## WHAT YOU ARE ASKED TO DO
When a line below contains the string "stored", show that line.

## INFORMATION SHOWN

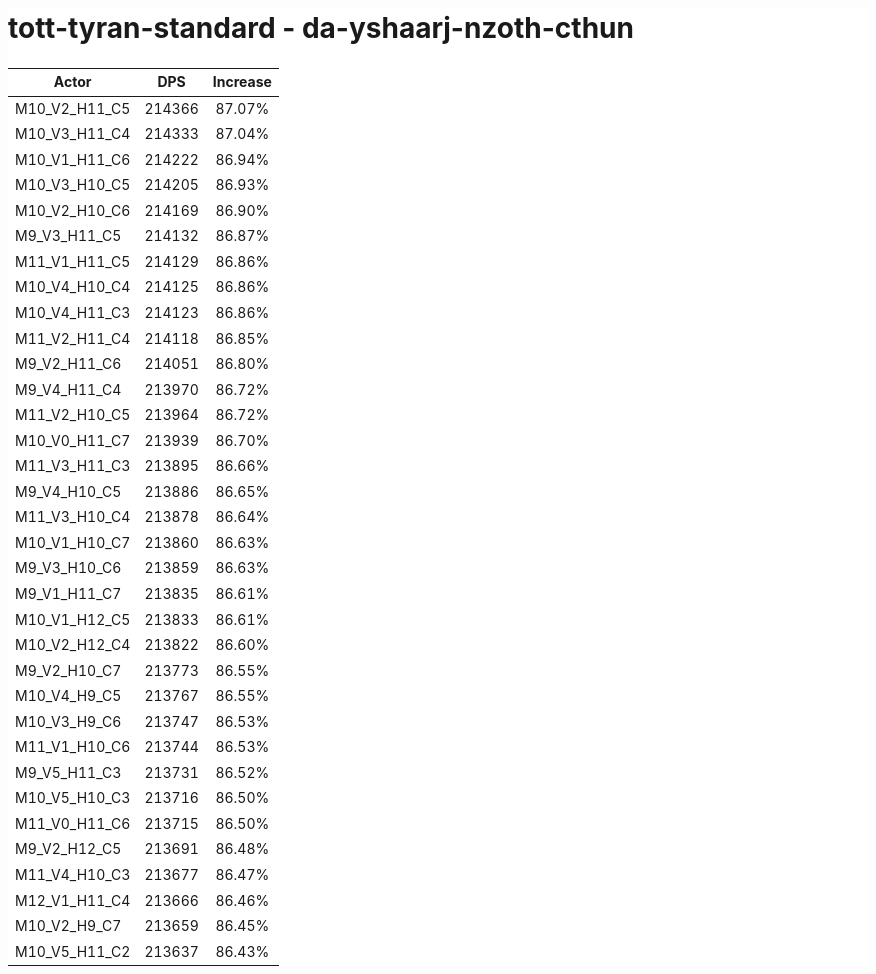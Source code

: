 # tott-tyran-standard - da-yshaarj-nzoth-cthun
| Actor | DPS | Increase |
|---|:---:|:---:|
|M10_V2_H11_C5|214366|87.07%|
|M10_V3_H11_C4|214333|87.04%|
|M10_V1_H11_C6|214222|86.94%|
|M10_V3_H10_C5|214205|86.93%|
|M10_V2_H10_C6|214169|86.90%|
|M9_V3_H11_C5|214132|86.87%|
|M11_V1_H11_C5|214129|86.86%|
|M10_V4_H10_C4|214125|86.86%|
|M10_V4_H11_C3|214123|86.86%|
|M11_V2_H11_C4|214118|86.85%|
|M9_V2_H11_C6|214051|86.80%|
|M9_V4_H11_C4|213970|86.72%|
|M11_V2_H10_C5|213964|86.72%|
|M10_V0_H11_C7|213939|86.70%|
|M11_V3_H11_C3|213895|86.66%|
|M9_V4_H10_C5|213886|86.65%|
|M11_V3_H10_C4|213878|86.64%|
|M10_V1_H10_C7|213860|86.63%|
|M9_V3_H10_C6|213859|86.63%|
|M9_V1_H11_C7|213835|86.61%|
|M10_V1_H12_C5|213833|86.61%|
|M10_V2_H12_C4|213822|86.60%|
|M9_V2_H10_C7|213773|86.55%|
|M10_V4_H9_C5|213767|86.55%|
|M10_V3_H9_C6|213747|86.53%|
|M11_V1_H10_C6|213744|86.53%|
|M9_V5_H11_C3|213731|86.52%|
|M10_V5_H10_C3|213716|86.50%|
|M11_V0_H11_C6|213715|86.50%|
|M9_V2_H12_C5|213691|86.48%|
|M11_V4_H10_C3|213677|86.47%|
|M12_V1_H11_C4|213666|86.46%|
|M10_V2_H9_C7|213659|86.45%|
|M10_V5_H11_C2|213637|86.43%|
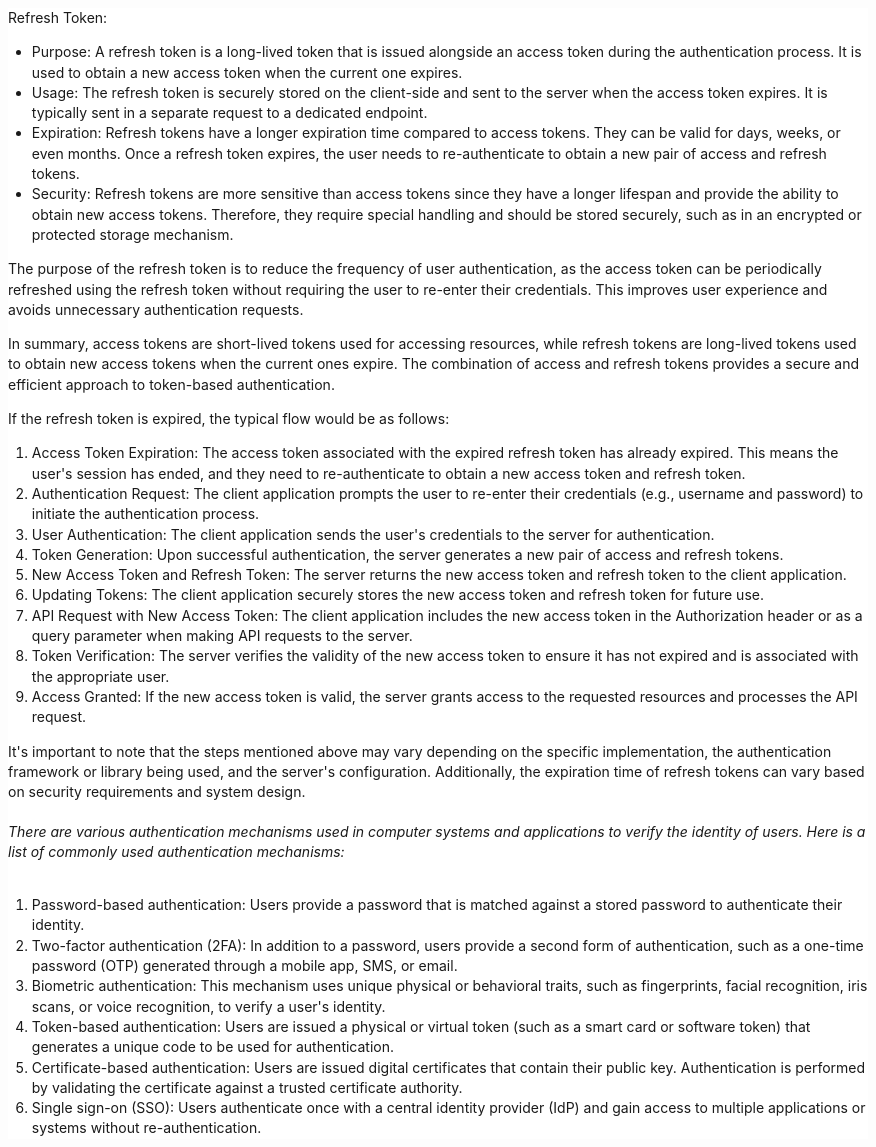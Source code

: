 Refresh Token:

* Purpose: A refresh token is a long-lived token that is issued alongside an access token during the authentication process. It is used to obtain a new access token when the current one expires.
* Usage: The refresh token is securely stored on the client-side and sent to the server when the access token expires. It is typically sent in a separate request to a dedicated endpoint.
* Expiration: Refresh tokens have a longer expiration time compared to access tokens. They can be valid for days, weeks, or even months. Once a refresh token expires, the user needs to re-authenticate to obtain a new pair of access and refresh tokens.
* Security: Refresh tokens are more sensitive than access tokens since they have a longer lifespan and provide the ability to obtain new access tokens. Therefore, they require special handling and should be stored securely, such as in an encrypted or protected storage mechanism.

The purpose of the refresh token is to reduce the frequency of user authentication, as the access token can be periodically refreshed using the refresh token without requiring the user to re-enter their credentials. This improves user experience and avoids unnecessary authentication requests.

In summary, access tokens are short-lived tokens used for accessing resources, while refresh tokens are long-lived tokens used to obtain new access tokens when the current ones expire. The combination of access and refresh tokens provides a secure and efficient approach to token-based authentication.

If the refresh token is expired, the typical flow would be as follows:

1. Access Token Expiration: The access token associated with the expired refresh token has already expired. This means the user's session has ended, and they need to re-authenticate to obtain a new access token and refresh token.
2. Authentication Request: The client application prompts the user to re-enter their credentials (e.g., username and password) to initiate the authentication process.
3. User Authentication: The client application sends the user's credentials to the server for authentication.
4. Token Generation: Upon successful authentication, the server generates a new pair of access and refresh tokens.
5. New Access Token and Refresh Token: The server returns the new access token and refresh token to the client application.
6. Updating Tokens: The client application securely stores the new access token and refresh token for future use.
7. API Request with New Access Token: The client application includes the new access token in the Authorization header or as a query parameter when making API requests to the server.
8. Token Verification: The server verifies the validity of the new access token to ensure it has not expired and is associated with the appropriate user.
9. Access Granted: If the new access token is valid, the server grants access to the requested resources and processes the API request.

It's important to note that the steps mentioned above may vary depending on the specific implementation, the authentication framework or library being used, and the server's configuration. Additionally, the expiration time of refresh tokens can vary based on security requirements and system design.

###### There are various authentication mechanisms used in computer systems and applications to verify the identity of users. Here is a list of commonly used authentication mechanisms:

1. Password-based authentication: Users provide a password that is matched against a stored password to authenticate their identity.
2. Two-factor authentication (2FA): In addition to a password, users provide a second form of authentication, such as a one-time password (OTP) generated through a mobile app, SMS, or email.
3. Biometric authentication: This mechanism uses unique physical or behavioral traits, such as fingerprints, facial recognition, iris scans, or voice recognition, to verify a user's identity.
4. Token-based authentication: Users are issued a physical or virtual token (such as a smart card or software token) that generates a unique code to be used for authentication.
5. Certificate-based authentication: Users are issued digital certificates that contain their public key. Authentication is performed by validating the certificate against a trusted certificate authority.
6. Single sign-on (SSO): Users authenticate once with a central identity provider (IdP) and gain access to multiple applications or systems without re-authentication.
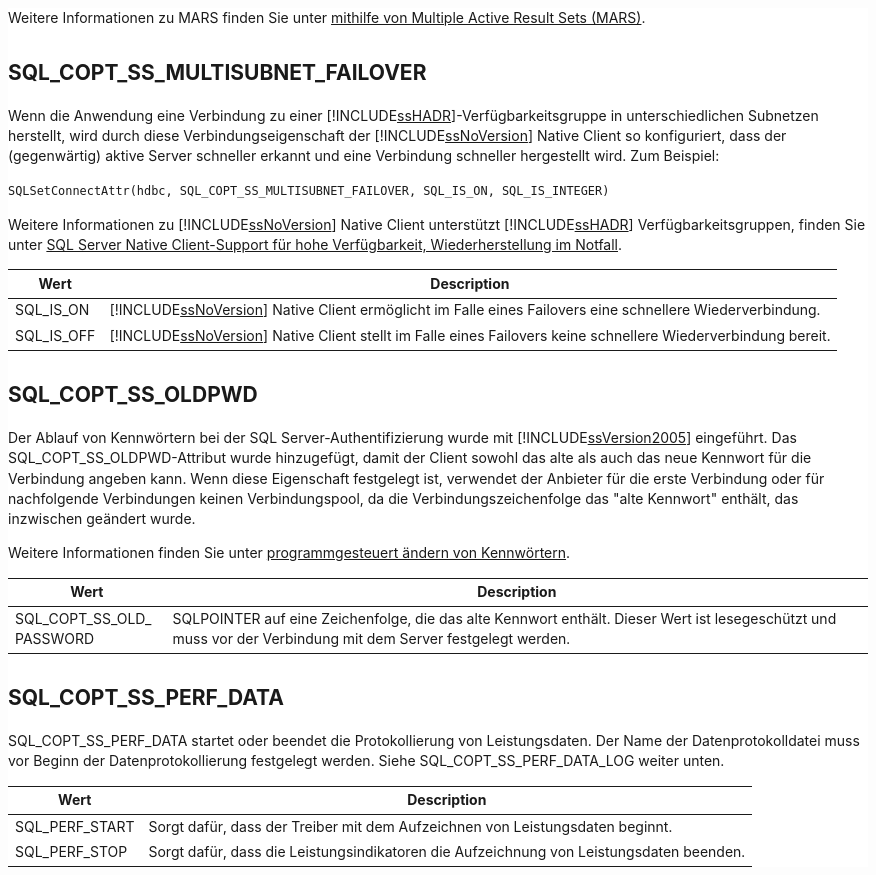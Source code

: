  Weitere Informationen zu MARS finden Sie unter [mithilfe von Multiple Active Result Sets &#40;MARS&#41;](../../relational-databases/native-client/features/using-multiple-active-result-sets-mars.md).  

<a name="sqlcoptssmultisubnetfailover"></a>
## <a name="sqlcoptssmultisubnetfailover"></a>SQL_COPT_SS_MULTISUBNET_FAILOVER  
 Wenn die Anwendung eine Verbindung zu einer [!INCLUDE[ssHADR](../../includes/sshadr-md.md)]-Verfügbarkeitsgruppe in unterschiedlichen Subnetzen herstellt, wird durch diese Verbindungseigenschaft der [!INCLUDE[ssNoVersion](../../includes/ssnoversion-md.md)] Native Client so konfiguriert, dass der (gegenwärtig) aktive Server schneller erkannt und eine Verbindung schneller hergestellt wird. Zum Beispiel:  
  
```  
SQLSetConnectAttr(hdbc, SQL_COPT_SS_MULTISUBNET_FAILOVER, SQL_IS_ON, SQL_IS_INTEGER)  
```  
  
 Weitere Informationen zu [!INCLUDE[ssNoVersion](../../includes/ssnoversion-md.md)] Native Client unterstützt [!INCLUDE[ssHADR](../../includes/sshadr-md.md)] Verfügbarkeitsgruppen, finden Sie unter [SQL Server Native Client-Support für hohe Verfügbarkeit, Wiederherstellung im Notfall](../../relational-databases/native-client/features/sql-server-native-client-support-for-high-availability-disaster-recovery.md).  
  
|Wert|Description|  
|-----------|-----------------|  
|SQL_IS_ON|[!INCLUDE[ssNoVersion](../../includes/ssnoversion-md.md)] Native Client ermöglicht im Falle eines Failovers eine schnellere Wiederverbindung.|  
|SQL_IS_OFF|[!INCLUDE[ssNoVersion](../../includes/ssnoversion-md.md)] Native Client stellt im Falle eines Failovers keine schnellere Wiederverbindung bereit.|  

<a name="sqlcoptssoldpwd"></a>
## <a name="sqlcoptssoldpwd"></a>SQL_COPT_SS_OLDPWD  
 Der Ablauf von Kennwörtern bei der SQL Server-Authentifizierung wurde mit [!INCLUDE[ssVersion2005](../../includes/ssversion2005-md.md)] eingeführt. Das SQL_COPT_SS_OLDPWD-Attribut wurde hinzugefügt, damit der Client sowohl das alte als auch das neue Kennwort für die Verbindung angeben kann. Wenn diese Eigenschaft festgelegt ist, verwendet der Anbieter für die erste Verbindung oder für nachfolgende Verbindungen keinen Verbindungspool, da die Verbindungszeichenfolge das "alte Kennwort" enthält, das inzwischen geändert wurde.  
  
 Weitere Informationen finden Sie unter [programmgesteuert ändern von Kennwörtern](../../relational-databases/native-client/features/changing-passwords-programmatically.md).  
  
|Wert|Description|  
|-----------|-----------------|  
|SQL_COPT_SS_OLD_PASSWORD|SQLPOINTER auf eine Zeichenfolge, die das alte Kennwort enthält. Dieser Wert ist lesegeschützt und muss vor der Verbindung mit dem Server festgelegt werden.|  

<a name="sqlcoptssperfdata"></a>
## <a name="sqlcoptssperfdata"></a>SQL_COPT_SS_PERF_DATA  
 SQL_COPT_SS_PERF_DATA startet oder beendet die Protokollierung von Leistungsdaten. Der Name der Datenprotokolldatei muss vor Beginn der Datenprotokollierung festgelegt werden. Siehe SQL_COPT_SS_PERF_DATA_LOG weiter unten.  
  
|Wert|Description|  
|-----------|-----------------|  
|SQL_PERF_START|Sorgt dafür, dass der Treiber mit dem Aufzeichnen von Leistungsdaten beginnt.|  
|SQL_PERF_STOP|Sorgt dafür, dass die Leistungsindikatoren die Aufzeichnung von Leistungsdaten beenden.|  
  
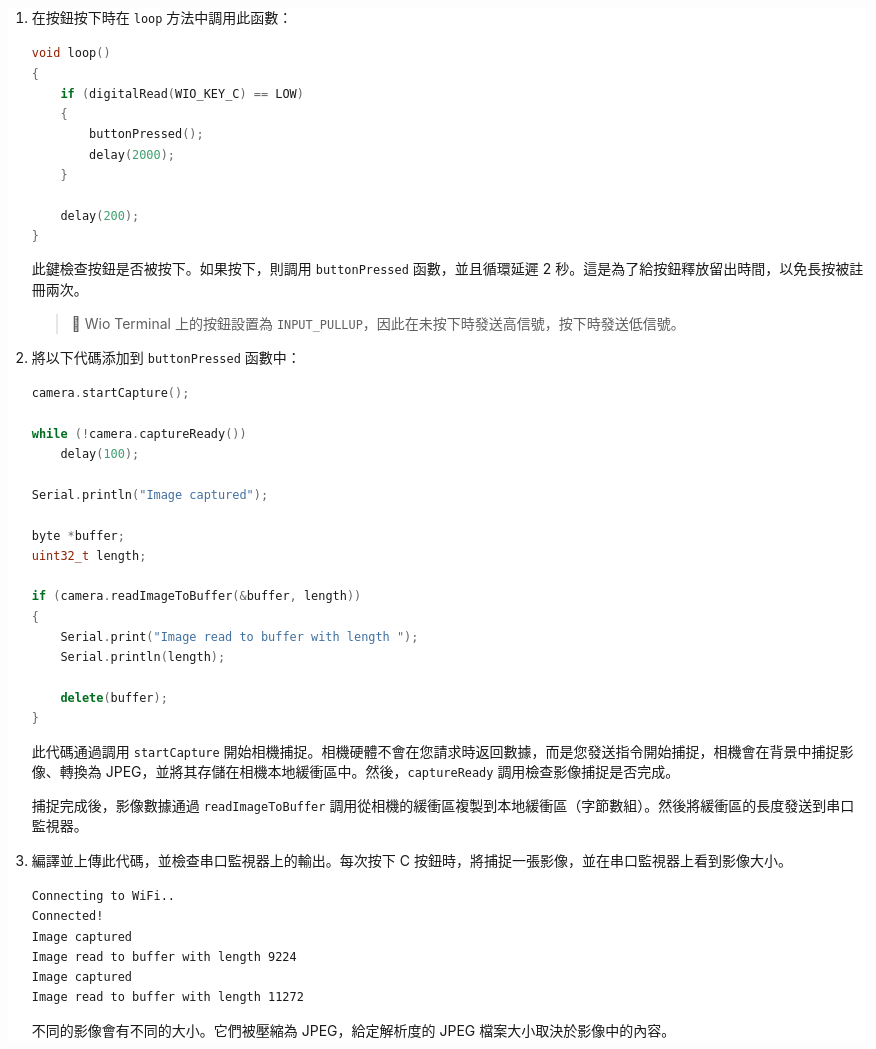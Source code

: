 1. 在按鈕按下時在 `loop` 方法中調用此函數：

    ```cpp
    void loop()
    {
        if (digitalRead(WIO_KEY_C) == LOW)
        {
            buttonPressed();
            delay(2000);
        }
    
        delay(200);
    }
    ```

    此鍵檢查按鈕是否被按下。如果按下，則調用 `buttonPressed` 函數，並且循環延遲 2 秒。這是為了給按鈕釋放留出時間，以免長按被註冊兩次。

    > 💁 Wio Terminal 上的按鈕設置為 `INPUT_PULLUP`，因此在未按下時發送高信號，按下時發送低信號。

1. 將以下代碼添加到 `buttonPressed` 函數中：

    ```cpp
    camera.startCapture();
 
    while (!camera.captureReady())
        delay(100);

    Serial.println("Image captured");

    byte *buffer;
    uint32_t length;

    if (camera.readImageToBuffer(&buffer, length))
    {
        Serial.print("Image read to buffer with length ");
        Serial.println(length);

        delete(buffer);
    }
    ```

    此代碼通過調用 `startCapture` 開始相機捕捉。相機硬體不會在您請求時返回數據，而是您發送指令開始捕捉，相機會在背景中捕捉影像、轉換為 JPEG，並將其存儲在相機本地緩衝區中。然後，`captureReady` 調用檢查影像捕捉是否完成。

    捕捉完成後，影像數據通過 `readImageToBuffer` 調用從相機的緩衝區複製到本地緩衝區（字節數組）。然後將緩衝區的長度發送到串口監視器。

1. 編譯並上傳此代碼，並檢查串口監視器上的輸出。每次按下 C 按鈕時，將捕捉一張影像，並在串口監視器上看到影像大小。

    ```output
    Connecting to WiFi..
    Connected!
    Image captured
    Image read to buffer with length 9224
    Image captured
    Image read to buffer with length 11272
    ```

    不同的影像會有不同的大小。它們被壓縮為 JPEG，給定解析度的 JPEG 檔案大小取決於影像中的內容。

## THE COMPLETED TASK
* Usage: The refresh token is securely stored on the client-side and sent to the server when the access token expires. It is typically sent in a separate request to a dedicated endpoint.
* Security: Refresh tokens are more sensitive than access tokens since they have a longer lifespan and provide the ability to obtain new access tokens. Therefore, they require special handling and should be stored securely, such as in an encrypted or protected storage mechanism.
1. Password-based authentication: Users provide a password that is matched against a stored password to authenticate their identity.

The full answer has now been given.